A mensagem do terceiro anjo é uma séria advertência aos que aceitarem o sinal da besta em lugar do sinal de Deus. Pelo fato do sinal de Deus ser o Sábado (Ezeq. 20:12,20), o sinal da besta deve também ser um dia da semana contrário ao de Deus. O domingo é a marca distintiva da apostasia (Apoc. 13:16-17). A alternativa do selo de Deus é a marca da besta - o sinal distintivo da autoridade do cristianismo apóstata, exercida sem levar em consideração a escolha ou a consciência individual.
.
O domingo que é defendido por muitas igrejas evangélicas nada mais é do que o sinal da autoridade católica. A própria igreja romana assume históricamente em numerosas declarações oficiais que não foi Jesus quem mudou o sábado para o domingo, mas a igreja.
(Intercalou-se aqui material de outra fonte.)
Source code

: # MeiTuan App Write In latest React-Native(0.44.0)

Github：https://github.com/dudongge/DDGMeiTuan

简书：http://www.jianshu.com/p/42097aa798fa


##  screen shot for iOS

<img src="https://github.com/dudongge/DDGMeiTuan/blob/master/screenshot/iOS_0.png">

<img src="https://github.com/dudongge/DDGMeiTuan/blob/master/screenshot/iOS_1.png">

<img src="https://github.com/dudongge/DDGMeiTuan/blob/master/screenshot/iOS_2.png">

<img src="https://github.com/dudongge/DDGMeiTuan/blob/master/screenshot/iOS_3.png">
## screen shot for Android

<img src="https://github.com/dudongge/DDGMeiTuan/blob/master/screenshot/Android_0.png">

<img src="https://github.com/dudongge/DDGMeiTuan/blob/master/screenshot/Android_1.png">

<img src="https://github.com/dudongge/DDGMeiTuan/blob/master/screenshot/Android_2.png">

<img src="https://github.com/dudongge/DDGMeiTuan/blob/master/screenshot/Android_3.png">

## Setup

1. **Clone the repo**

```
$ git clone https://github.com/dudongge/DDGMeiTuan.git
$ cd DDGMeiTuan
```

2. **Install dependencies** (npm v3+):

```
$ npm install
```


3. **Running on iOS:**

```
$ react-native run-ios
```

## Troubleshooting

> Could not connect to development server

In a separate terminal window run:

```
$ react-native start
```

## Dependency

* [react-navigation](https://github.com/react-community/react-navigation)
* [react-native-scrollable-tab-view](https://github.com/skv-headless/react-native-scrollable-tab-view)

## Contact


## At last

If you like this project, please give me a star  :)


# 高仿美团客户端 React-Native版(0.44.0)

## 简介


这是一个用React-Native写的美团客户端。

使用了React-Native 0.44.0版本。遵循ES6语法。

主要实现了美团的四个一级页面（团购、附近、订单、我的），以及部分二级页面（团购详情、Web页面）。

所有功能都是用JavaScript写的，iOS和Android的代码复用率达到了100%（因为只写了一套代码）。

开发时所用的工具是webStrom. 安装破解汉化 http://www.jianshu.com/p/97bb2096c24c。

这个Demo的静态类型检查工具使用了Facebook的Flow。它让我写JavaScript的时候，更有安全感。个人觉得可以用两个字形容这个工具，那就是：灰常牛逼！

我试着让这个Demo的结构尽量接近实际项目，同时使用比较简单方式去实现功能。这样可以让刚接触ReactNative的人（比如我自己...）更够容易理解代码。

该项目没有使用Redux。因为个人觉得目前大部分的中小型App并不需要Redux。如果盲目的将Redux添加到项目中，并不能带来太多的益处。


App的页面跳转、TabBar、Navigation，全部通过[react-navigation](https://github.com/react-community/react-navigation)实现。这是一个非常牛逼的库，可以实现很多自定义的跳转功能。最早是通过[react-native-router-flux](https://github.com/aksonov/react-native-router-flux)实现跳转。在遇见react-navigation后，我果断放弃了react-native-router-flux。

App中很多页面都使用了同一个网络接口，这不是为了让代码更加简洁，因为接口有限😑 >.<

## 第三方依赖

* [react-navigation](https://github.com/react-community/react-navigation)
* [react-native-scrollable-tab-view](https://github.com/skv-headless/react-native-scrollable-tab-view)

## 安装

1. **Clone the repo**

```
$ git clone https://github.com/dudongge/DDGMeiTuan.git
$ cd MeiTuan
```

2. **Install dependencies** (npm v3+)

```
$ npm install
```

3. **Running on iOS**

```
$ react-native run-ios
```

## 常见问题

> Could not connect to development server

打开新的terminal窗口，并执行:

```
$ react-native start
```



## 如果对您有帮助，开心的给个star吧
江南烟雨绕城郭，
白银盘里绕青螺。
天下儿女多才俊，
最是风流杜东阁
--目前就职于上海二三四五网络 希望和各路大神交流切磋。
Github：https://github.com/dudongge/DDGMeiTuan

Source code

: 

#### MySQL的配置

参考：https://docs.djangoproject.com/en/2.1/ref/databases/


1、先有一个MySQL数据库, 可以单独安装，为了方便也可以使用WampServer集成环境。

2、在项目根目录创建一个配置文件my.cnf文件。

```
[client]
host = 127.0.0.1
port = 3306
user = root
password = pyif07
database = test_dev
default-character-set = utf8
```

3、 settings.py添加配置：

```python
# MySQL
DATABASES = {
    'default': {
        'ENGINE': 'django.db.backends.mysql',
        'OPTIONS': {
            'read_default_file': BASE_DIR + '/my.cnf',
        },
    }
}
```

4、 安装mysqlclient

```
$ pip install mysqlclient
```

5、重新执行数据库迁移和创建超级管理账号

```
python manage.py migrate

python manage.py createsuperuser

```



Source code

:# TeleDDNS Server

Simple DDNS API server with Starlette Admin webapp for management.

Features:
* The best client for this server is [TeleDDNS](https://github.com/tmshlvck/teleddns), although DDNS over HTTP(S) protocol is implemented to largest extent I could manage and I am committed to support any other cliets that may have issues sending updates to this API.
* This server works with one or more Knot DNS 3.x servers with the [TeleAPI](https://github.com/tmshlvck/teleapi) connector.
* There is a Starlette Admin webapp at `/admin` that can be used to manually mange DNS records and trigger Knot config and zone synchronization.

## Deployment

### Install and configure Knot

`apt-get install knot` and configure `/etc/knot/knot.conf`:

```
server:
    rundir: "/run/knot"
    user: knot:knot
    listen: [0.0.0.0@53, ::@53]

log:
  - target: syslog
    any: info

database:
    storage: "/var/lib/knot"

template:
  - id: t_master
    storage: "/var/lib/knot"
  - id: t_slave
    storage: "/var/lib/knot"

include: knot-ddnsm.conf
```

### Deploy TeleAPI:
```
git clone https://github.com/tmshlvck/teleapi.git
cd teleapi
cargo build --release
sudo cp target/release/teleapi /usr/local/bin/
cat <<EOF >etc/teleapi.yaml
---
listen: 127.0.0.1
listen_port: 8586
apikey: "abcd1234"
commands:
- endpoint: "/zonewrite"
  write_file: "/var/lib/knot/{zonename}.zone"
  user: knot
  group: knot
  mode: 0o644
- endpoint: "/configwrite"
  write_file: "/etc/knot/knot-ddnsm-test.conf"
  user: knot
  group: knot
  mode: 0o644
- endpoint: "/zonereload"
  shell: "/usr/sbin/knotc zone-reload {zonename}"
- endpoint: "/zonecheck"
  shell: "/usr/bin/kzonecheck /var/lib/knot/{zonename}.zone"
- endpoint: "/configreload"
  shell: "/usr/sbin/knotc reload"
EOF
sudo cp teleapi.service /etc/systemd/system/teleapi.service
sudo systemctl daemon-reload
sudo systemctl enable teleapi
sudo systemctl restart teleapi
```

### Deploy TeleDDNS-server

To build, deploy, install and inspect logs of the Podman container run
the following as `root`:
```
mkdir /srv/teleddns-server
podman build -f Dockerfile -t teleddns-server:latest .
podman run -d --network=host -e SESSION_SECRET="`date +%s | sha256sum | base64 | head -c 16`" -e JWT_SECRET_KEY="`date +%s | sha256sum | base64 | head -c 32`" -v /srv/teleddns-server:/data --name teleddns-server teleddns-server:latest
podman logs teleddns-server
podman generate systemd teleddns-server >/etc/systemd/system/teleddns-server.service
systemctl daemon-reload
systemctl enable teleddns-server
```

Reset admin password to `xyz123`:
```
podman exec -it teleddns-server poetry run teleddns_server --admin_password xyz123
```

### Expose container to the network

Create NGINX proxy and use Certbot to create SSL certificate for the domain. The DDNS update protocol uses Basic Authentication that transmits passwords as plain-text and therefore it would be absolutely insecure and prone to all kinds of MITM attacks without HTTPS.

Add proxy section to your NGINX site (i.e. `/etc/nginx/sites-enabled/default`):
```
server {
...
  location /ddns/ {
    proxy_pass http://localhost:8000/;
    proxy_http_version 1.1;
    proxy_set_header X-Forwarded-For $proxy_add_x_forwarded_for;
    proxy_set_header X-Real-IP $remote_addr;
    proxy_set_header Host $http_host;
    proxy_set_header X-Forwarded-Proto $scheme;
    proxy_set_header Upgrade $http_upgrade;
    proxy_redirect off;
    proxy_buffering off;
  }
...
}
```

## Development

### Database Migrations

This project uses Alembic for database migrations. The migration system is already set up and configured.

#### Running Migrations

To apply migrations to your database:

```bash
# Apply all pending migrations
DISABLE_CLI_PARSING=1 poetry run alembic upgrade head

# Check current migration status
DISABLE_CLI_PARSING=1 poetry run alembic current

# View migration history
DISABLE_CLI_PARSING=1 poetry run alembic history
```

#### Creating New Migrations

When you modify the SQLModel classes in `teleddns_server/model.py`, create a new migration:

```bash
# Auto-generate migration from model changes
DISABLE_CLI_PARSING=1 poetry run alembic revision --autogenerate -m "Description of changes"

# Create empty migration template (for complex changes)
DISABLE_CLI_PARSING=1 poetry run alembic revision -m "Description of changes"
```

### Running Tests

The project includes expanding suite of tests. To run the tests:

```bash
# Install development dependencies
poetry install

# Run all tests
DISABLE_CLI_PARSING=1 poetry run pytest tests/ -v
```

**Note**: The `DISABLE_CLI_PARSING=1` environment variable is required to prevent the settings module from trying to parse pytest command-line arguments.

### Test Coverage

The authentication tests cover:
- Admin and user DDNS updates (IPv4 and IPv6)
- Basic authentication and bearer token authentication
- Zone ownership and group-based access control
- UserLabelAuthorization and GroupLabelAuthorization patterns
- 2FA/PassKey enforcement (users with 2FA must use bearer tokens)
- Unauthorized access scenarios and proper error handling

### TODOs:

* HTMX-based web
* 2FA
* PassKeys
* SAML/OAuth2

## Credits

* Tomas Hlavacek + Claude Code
O trecho que se segue foi extraído de The Convert's Cathecism of Catholic, edição de 1977, veja abaixo:
.
"Pergunta: Qual é o dia de repouso?
Resposta: O sábado é o dia de repouso.
Pergunta: Porque observamos o domingo em lugar do sábado?
Resposta: Observamos o domingo em lugar do sábado porque a igreja católica transferiu a solenidade do sábado para o domingo". Peter Geiermann (Rockford: Tan Books and Publishers), Pág. 50.
.
O erudito católico romano, John A. O'Brien, em seu livro de sucesso> The Faith of Millions, decalra o seguinte:
.
"Visto que o sábado, e não o domingo, é especificado na bíblia, não é curioso que os não-católicos, que alegam extrair sua religião diretamente da bíblia, e não da igreja, observem o domingo em lugar do sábado?" E prossegue dizendo que o costume de guardar o domingo "se baseia na autoridade da igreja católica, e não num texto explícito na bíblia". Edição revista (Huntington: Our Sunday Visitor, Inc., 1974), págs. 400,401.
.
A aberta admissão da igreja católica romana de que, como instituição, foi responsável pela mudança do sábado pelo domingo como dia de guarda claramente indica o espírito de apostasia dessa organização. Que direito têm os homens de mudar a lei de Deus? O próprio Jesus disse que era mais fácil acabar o céu e a terra do que tirar um i ou um acento da lei de Deus (luc. 16:17). É válido lembrar que as Escrituras predisseram, mas não aprovam, essa tentativa de mudar a lei de Deus (Dan. 7:25). A advertência do terceiro anjo é clara contra aqueles que defenderem a mentira contra a verdade de Deus expressa em sua palavra. Os que adoram a Deus ficarão do lado da verdade e os que adoram a besta irão preferir ficar do lado do falso sábado. O sábado será sem dúvida a pedra de toque da lealdade a Deus; pois é o ponto da verdade especialmente mais controvertido.
.
O termo Mão e fronte ou testa são figurativos e representam: Mão (Trabalho, poder - Eclesiastes 9:10), fronte (Decisão, escolha, entendimento - Romanos 7:25). Portanto significam exercer o poder da escolha a favor de Deus ou da besta.
.
Basicamente essas são as mensagens dos três anjos para os dias finais da história deste mundo. Ellen White estava mencionando a importância que essas mensagens teriam para o destino de toda raça humana. Advertência e salvação é o tema da mensagem.